The full set of records below is to be reproduced without a single alteration.

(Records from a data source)

_ _ _

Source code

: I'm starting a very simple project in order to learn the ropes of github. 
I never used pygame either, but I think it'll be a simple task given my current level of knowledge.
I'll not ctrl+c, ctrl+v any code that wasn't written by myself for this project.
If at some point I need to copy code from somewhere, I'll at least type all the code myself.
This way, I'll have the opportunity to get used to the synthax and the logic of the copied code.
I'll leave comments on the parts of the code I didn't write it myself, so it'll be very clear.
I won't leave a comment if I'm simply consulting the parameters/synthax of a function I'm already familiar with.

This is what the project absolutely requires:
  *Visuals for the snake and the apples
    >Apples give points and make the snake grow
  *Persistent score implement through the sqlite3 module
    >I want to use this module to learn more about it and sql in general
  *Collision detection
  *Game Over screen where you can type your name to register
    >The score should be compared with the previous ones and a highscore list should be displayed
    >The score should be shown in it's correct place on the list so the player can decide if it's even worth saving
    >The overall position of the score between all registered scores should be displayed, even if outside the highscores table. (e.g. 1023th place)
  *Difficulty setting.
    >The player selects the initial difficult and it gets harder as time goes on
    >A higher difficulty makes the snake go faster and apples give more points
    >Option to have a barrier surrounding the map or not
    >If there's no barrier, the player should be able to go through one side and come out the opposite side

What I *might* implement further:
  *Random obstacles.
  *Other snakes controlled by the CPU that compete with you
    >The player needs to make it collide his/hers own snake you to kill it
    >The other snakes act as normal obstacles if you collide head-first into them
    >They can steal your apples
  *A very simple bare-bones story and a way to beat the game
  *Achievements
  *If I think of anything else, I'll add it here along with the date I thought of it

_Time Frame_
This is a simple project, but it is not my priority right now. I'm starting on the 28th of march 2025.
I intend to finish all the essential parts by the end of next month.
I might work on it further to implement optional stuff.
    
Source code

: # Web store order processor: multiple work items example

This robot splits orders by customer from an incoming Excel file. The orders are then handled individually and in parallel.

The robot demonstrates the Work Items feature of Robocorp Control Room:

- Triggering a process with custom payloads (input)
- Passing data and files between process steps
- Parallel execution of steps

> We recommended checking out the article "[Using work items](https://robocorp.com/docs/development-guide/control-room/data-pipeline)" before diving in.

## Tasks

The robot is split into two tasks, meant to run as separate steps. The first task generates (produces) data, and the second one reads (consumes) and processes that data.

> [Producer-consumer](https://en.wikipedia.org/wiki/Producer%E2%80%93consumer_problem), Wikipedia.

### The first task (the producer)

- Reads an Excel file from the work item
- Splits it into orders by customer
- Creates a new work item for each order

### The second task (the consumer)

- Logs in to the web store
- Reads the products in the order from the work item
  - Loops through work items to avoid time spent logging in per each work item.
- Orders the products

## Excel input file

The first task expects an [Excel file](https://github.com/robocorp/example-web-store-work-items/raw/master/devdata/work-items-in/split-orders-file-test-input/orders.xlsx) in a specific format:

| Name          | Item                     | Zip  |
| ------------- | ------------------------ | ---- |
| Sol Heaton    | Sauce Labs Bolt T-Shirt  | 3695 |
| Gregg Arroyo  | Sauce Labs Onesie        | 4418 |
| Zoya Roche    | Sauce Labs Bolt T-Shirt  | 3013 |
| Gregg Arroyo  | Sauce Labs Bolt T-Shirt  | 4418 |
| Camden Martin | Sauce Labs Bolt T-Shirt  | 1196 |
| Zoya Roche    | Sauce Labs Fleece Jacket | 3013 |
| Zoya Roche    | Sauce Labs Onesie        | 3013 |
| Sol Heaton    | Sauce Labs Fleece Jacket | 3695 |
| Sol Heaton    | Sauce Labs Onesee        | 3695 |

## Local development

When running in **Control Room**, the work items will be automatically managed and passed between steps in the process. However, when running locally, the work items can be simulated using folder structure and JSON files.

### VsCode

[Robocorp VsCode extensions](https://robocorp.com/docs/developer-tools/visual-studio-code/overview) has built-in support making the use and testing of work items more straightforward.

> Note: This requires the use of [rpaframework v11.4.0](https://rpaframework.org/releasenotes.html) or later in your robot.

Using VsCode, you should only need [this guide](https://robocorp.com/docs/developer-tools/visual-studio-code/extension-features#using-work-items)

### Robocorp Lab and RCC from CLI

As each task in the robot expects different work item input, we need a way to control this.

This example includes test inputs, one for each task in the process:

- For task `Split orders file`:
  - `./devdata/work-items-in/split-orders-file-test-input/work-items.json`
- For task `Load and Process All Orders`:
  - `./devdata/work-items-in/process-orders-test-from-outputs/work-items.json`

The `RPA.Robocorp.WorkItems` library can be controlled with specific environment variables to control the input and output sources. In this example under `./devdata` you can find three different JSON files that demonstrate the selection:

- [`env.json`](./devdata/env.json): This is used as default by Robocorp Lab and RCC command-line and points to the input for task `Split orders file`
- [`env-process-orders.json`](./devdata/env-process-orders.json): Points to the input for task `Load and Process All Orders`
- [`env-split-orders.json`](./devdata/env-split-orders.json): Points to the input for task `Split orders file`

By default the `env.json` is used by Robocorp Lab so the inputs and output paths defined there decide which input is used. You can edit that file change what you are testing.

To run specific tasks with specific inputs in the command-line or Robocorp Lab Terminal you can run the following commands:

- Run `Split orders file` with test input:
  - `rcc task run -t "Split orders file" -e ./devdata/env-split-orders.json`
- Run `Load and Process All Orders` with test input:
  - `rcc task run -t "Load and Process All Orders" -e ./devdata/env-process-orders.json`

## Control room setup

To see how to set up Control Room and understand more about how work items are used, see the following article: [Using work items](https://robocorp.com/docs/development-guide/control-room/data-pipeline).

_ _ _

● ANSWER TO THE PROBLEM:
Source code

: I'm starting a very simple project in order to learn the ropes of github. 
I never used pygame either, but I think it'll be a simple task given my current level of knowledge.
I'll not ctrl+c, ctrl+v any code that wasn't written by myself for this project.
If at some point I need to copy code from somewhere, I'll at least type all the code myself.
This way, I'll have the opportunity to get used to the synthax and the logic of the copied code.
I'll leave comments on the parts of the code I didn't write it myself, so it'll be very clear.
I won't leave a comment if I'm simply consulting the parameters/synthax of a function I'm already familiar with.

This is what the project absolutely requires:
  *Visuals for the snake and the apples
    >Apples give points and make the snake grow
  *Persistent score implement through the sqlite3 module
    >I want to use this module to learn more about it and sql in general
  *Collision detection
  *Game Over screen where you can type your name to register
    >The score should be compared with the previous ones and a highscore list should be displayed
    >The score should be shown in it's correct place on the list so the player can decide if it's even worth saving
    >The overall position of the score between all registered scores should be displayed, even if outside the highscores table. (e.g. 1023th place)
  *Difficulty setting.
    >The player selects the initial difficult and it gets harder as time goes on
    >A higher difficulty makes the snake go faster and apples give more points
    >Option to have a barrier surrounding the map or not
    >If there's no barrier, the player should be able to go through one side and come out the opposite side

What I *might* implement further:
  *Random obstacles.
  *Other snakes controlled by the CPU that compete with you
    >The player needs to make it collide his/hers own snake you to kill it
    >The other snakes act as normal obstacles if you collide head-first into them
    >They can steal your apples
  *A very simple bare-bones story and a way to beat the game
  *Achievements
  *If I think of anything else, I'll add it here along with the date I thought of it

_Time Frame_
This is a simple project, but it is not my priority right now. I'm starting on the 28th of march 2025.
I intend to finish all the essential parts by the end of next month.
I might work on it further to implement optional stuff.
    
Source code

: # Web store order processor: multiple work items example

This robot splits orders by customer from an incoming Excel file. The orders are then handled individually and in parallel.

The robot demonstrates the Work Items feature of Robocorp Control Room:

- Triggering a process with custom payloads (input)
- Passing data and files between process steps
- Parallel execution of steps

> We recommended checking out the article "[Using work items](https://robocorp.com/docs/development-guide/control-room/data-pipeline)" before diving in.

## Tasks

The robot is split into two tasks, meant to run as separate steps. The first task generates (produces) data, and the second one reads (consumes) and processes that data.

> [Producer-consumer](https://en.wikipedia.org/wiki/Producer%E2%80%93consumer_problem), Wikipedia.

### The first task (the producer)

- Reads an Excel file from the work item
- Splits it into orders by customer
- Creates a new work item for each order

### The second task (the consumer)

- Logs in to the web store
- Reads the products in the order from the work item
  - Loops through work items to avoid time spent logging in per each work item.
- Orders the products

## Excel input file

The first task expects an [Excel file](https://github.com/robocorp/example-web-store-work-items/raw/master/devdata/work-items-in/split-orders-file-test-input/orders.xlsx) in a specific format:

| Name          | Item                     | Zip  |
| ------------- | ------------------------ | ---- |
| Sol Heaton    | Sauce Labs Bolt T-Shirt  | 3695 |
| Gregg Arroyo  | Sauce Labs Onesie        | 4418 |
| Zoya Roche    | Sauce Labs Bolt T-Shirt  | 3013 |
| Gregg Arroyo  | Sauce Labs Bolt T-Shirt  | 4418 |
| Camden Martin | Sauce Labs Bolt T-Shirt  | 1196 |
| Zoya Roche    | Sauce Labs Fleece Jacket | 3013 |
| Zoya Roche    | Sauce Labs Onesie        | 3013 |
| Sol Heaton    | Sauce Labs Fleece Jacket | 3695 |
| Sol Heaton    | Sauce Labs Onesee        | 3695 |

## Local development

When running in **Control Room**, the work items will be automatically managed and passed between steps in the process. However, when running locally, the work items can be simulated using folder structure and JSON files.

### VsCode

[Robocorp VsCode extensions](https://robocorp.com/docs/developer-tools/visual-studio-code/overview) has built-in support making the use and testing of work items more straightforward.

> Note: This requires the use of [rpaframework v11.4.0](https://rpaframework.org/releasenotes.html) or later in your robot.

Using VsCode, you should only need [this guide](https://robocorp.com/docs/developer-tools/visual-studio-code/extension-features#using-work-items)

### Robocorp Lab and RCC from CLI

As each task in the robot expects different work item input, we need a way to control this.

This example includes test inputs, one for each task in the process:

- For task `Split orders file`:
  - `./devdata/work-items-in/split-orders-file-test-input/work-items.json`
- For task `Load and Process All Orders`:
  - `./devdata/work-items-in/process-orders-test-from-outputs/work-items.json`

The `RPA.Robocorp.WorkItems` library can be controlled with specific environment variables to control the input and output sources. In this example under `./devdata` you can find three different JSON files that demonstrate the selection:

- [`env.json`](./devdata/env.json): This is used as default by Robocorp Lab and RCC command-line and points to the input for task `Split orders file`
- [`env-process-orders.json`](./devdata/env-process-orders.json): Points to the input for task `Load and Process All Orders`
- [`env-split-orders.json`](./devdata/env-split-orders.json): Points to the input for task `Split orders file`

By default the `env.json` is used by Robocorp Lab so the inputs and output paths defined there decide which input is used. You can edit that file change what you are testing.

To run specific tasks with specific inputs in the command-line or Robocorp Lab Terminal you can run the following commands:

- Run `Split orders file` with test input:
  - `rcc task run -t "Split orders file" -e ./devdata/env-split-orders.json`
- Run `Load and Process All Orders` with test input:
  - `rcc task run -t "Load and Process All Orders" -e ./devdata/env-process-orders.json`

## Control room setup

To see how to set up Control Room and understand more about how work items are used, see the following article: [Using work items](https://robocorp.com/docs/development-guide/control-room/data-pipeline).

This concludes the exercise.